Ne var ki bu fark ve ayrışmanın birleşen noktalarını görmek de mümkün. Gerçeğin daha doğrusu hayatın yalın halinin kurguyla işlenebilmesi diyorum ben ona. Genç ve yeni öykücüler, şairler de dahil buna, geçmişin gerçeklik algısının dışında, yepyeni bir gerçeklik algısı üretmiş ya da devralmış gözüküyorlar. Özgürler her şeyden önce. Görselliğin ve görsel eserlere kolay ulaşmanın payı da olmalı bunda. Bir de kentli olmak var. Kent, karmaşık hatta kaotik bile olsa sonuçta bir kurguyla çıkıyor genç şair-yazarın karşısına. Dünün gerçeklik algısı soyut ve ideolojik refleksler içeriyordu. Bugünün gerçekliği ise yaşama arzusu ve gerçekliğin çiçeklenişiyle dolu.
Hayatlar benzeşse bile
Pınar Öğünç, başka başka katmanlara yayılsa bile bu yeni gerçekliğin kurgusunu çözmüş ve kendisine çizdiği algı ikliminde konuşmanın cesaretine kavuşan öykücülerden. Söylemek istediğini nerede sezdireceğini, nerede açığa çıkaracağını, nerede durup nerede ilerlerse hayatın tam içinde kalacağını biliyor izlenimini veriyor güçlüce Aksi Gibi kitabında.
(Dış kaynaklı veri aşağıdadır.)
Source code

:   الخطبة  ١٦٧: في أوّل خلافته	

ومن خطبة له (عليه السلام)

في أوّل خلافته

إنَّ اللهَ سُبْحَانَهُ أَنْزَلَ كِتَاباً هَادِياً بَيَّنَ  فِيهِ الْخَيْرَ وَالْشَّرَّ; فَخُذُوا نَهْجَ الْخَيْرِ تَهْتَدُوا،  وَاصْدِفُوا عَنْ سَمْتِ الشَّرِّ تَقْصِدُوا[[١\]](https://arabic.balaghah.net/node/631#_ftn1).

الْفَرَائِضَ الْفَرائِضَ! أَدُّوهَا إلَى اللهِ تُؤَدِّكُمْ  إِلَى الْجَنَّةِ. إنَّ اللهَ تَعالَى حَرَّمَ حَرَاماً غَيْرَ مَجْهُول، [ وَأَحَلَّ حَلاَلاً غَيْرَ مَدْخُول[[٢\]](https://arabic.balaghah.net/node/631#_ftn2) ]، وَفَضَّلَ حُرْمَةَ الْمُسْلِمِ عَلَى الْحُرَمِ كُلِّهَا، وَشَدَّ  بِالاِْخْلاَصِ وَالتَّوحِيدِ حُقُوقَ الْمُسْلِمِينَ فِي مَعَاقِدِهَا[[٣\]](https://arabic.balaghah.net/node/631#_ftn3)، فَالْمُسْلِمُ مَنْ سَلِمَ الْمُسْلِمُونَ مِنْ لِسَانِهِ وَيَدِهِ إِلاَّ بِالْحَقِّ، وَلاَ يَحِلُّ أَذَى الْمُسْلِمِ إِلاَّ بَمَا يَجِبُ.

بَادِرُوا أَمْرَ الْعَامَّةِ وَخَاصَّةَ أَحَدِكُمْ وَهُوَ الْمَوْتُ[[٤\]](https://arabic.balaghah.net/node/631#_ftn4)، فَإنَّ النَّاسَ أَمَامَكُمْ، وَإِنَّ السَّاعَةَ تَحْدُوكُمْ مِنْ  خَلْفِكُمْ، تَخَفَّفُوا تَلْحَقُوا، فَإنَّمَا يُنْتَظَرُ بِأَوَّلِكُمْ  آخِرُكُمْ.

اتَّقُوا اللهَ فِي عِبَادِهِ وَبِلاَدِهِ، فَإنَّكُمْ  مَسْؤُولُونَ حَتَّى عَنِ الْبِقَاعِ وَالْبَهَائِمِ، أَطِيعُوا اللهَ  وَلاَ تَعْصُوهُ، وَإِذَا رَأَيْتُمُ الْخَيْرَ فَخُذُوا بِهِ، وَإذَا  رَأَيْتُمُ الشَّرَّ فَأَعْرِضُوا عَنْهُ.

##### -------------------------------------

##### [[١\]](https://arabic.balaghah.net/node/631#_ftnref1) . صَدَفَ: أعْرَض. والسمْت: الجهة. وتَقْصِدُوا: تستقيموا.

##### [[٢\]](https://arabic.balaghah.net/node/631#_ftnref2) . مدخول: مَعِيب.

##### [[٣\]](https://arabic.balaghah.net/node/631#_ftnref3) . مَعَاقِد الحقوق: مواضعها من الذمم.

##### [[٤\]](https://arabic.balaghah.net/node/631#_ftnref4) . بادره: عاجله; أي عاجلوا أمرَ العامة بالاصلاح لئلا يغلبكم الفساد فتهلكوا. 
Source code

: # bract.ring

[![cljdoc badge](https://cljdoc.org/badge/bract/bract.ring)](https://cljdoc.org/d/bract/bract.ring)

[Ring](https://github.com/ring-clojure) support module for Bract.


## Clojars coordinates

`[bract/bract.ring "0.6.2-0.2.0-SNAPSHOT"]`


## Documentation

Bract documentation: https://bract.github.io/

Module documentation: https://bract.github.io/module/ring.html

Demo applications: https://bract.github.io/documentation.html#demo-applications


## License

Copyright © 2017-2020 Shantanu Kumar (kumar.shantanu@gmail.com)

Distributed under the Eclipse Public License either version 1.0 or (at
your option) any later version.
 “I love you Şermin”, sosyolojik, politik ve psikolojik katmanı birey üzerinden öykünün yaşar konusu yapabilmenin tipik bir göstergesi. “Sağ Göz” ise birkaç kez denediği fantastik ve soyutlamacı ironinin bir yansıması. “Hayvan Kaynakları!”, hayata tokatı nereden atacağını ve eleştirelliği hangi ipe bağlayacağını bilmenin karşılığı. Öykü adına, gerçekliğin dönüşümü adına kazanç ve gösterge.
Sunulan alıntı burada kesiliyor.